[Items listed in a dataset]
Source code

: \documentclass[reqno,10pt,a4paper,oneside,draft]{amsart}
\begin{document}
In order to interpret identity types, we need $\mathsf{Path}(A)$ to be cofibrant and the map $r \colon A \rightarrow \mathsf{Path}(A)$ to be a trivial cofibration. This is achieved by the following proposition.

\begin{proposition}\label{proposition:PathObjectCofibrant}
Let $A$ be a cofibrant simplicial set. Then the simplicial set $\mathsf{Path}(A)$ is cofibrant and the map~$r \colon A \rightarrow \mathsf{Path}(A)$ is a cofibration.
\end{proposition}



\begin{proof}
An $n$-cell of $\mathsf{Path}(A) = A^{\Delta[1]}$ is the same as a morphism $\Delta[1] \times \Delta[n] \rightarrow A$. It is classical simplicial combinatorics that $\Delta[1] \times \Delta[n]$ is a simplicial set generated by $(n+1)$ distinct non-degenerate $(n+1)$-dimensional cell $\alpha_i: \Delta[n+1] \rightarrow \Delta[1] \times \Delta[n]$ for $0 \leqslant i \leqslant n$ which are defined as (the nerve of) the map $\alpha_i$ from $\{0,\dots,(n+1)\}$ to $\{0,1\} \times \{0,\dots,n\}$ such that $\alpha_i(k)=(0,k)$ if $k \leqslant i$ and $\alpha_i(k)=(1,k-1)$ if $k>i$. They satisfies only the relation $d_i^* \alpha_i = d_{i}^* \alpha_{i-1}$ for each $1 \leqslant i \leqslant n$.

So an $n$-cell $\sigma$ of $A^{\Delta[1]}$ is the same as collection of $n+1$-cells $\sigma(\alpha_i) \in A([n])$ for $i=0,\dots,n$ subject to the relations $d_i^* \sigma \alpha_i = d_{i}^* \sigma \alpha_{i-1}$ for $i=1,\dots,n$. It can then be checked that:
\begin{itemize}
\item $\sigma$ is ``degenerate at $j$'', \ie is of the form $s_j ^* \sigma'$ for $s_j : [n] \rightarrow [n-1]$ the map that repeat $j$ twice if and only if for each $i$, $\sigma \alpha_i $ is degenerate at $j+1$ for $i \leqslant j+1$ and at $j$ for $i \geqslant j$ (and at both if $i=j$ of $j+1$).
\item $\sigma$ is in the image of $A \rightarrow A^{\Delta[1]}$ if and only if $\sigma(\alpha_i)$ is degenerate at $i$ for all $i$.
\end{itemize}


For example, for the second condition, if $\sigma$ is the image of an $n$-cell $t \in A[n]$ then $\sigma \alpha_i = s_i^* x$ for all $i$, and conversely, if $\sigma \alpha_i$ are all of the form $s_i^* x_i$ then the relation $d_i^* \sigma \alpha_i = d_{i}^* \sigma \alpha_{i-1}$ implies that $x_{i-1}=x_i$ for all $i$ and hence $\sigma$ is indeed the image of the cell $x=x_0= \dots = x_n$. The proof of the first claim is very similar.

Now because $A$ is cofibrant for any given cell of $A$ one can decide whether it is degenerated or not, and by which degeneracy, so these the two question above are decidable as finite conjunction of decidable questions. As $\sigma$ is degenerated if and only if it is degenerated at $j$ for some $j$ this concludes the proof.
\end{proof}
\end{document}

What this task involves: With nothing omitted, set down all of the records again.

Response for this exercise:
Source code

: \documentclass[reqno,10pt,a4paper,oneside,draft]{amsart}
\begin{document}
In order to interpret identity types, we need $\mathsf{Path}(A)$ to be cofibrant and the map $r \colon A \rightarrow \mathsf{Path}(A)$ to be a trivial cofibration. This is achieved by the following proposition.

\begin{proposition}\label{proposition:PathObjectCofibrant}
Let $A$ be a cofibrant simplicial set. Then the simplicial set $\mathsf{Path}(A)$ is cofibrant and the map~$r \colon A \rightarrow \mathsf{Path}(A)$ is a cofibration.
\end{proposition}



\begin{proof}
An $n$-cell of $\mathsf{Path}(A) = A^{\Delta[1]}$ is the same as a morphism $\Delta[1] \times \Delta[n] \rightarrow A$. It is classical simplicial combinatorics that $\Delta[1] \times \Delta[n]$ is a simplicial set generated by $(n+1)$ distinct non-degenerate $(n+1)$-dimensional cell $\alpha_i: \Delta[n+1] \rightarrow \Delta[1] \times \Delta[n]$ for $0 \leqslant i \leqslant n$ which are defined as (the nerve of) the map $\alpha_i$ from $\{0,\dots,(n+1)\}$ to $\{0,1\} \times \{0,\dots,n\}$ such that $\alpha_i(k)=(0,k)$ if $k \leqslant i$ and $\alpha_i(k)=(1,k-1)$ if $k>i$. They satisfies only the relation $d_i^* \alpha_i = d_{i}^* \alpha_{i-1}$ for each $1 \leqslant i \leqslant n$.

So an $n$-cell $\sigma$ of $A^{\Delta[1]}$ is the same as collection of $n+1$-cells $\sigma(\alpha_i) \in A([n])$ for $i=0,\dots,n$ subject to the relations $d_i^* \sigma \alpha_i = d_{i}^* \sigma \alpha_{i-1}$ for $i=1,\dots,n$. It can then be checked that:
\begin{itemize}
\item $\sigma$ is ``degenerate at $j$'', \ie is of the form $s_j ^* \sigma'$ for $s_j : [n] \rightarrow [n-1]$ the map that repeat $j$ twice if and only if for each $i$, $\sigma \alpha_i $ is degenerate at $j+1$ for $i \leqslant j+1$ and at $j$ for $i \geqslant j$ (and at both if $i=j$ of $j+1$).
\item $\sigma$ is in the image of $A \rightarrow A^{\Delta[1]}$ if and only if $\sigma(\alpha_i)$ is degenerate at $i$ for all $i$.
\end{itemize}


For example, for the second condition, if $\sigma$ is the image of an $n$-cell $t \in A[n]$ then $\sigma \alpha_i = s_i^* x$ for all $i$, and conversely, if $\sigma \alpha_i$ are all of the form $s_i^* x_i$ then the relation $d_i^* \sigma \alpha_i = d_{i}^* \sigma \alpha_{i-1}$ implies that $x_{i-1}=x_i$ for all $i$ and hence $\sigma$ is indeed the image of the cell $x=x_0= \dots = x_n$. The proof of the first claim is very similar.

Now because $A$ is cofibrant for any given cell of $A$ one can decide whether it is degenerated or not, and by which degeneracy, so these the two question above are decidable as finite conjunction of decidable questions. As $\sigma$ is degenerated if and only if it is degenerated at $j$ for some $j$ this concludes the proof.
\end{proof}
\end{document}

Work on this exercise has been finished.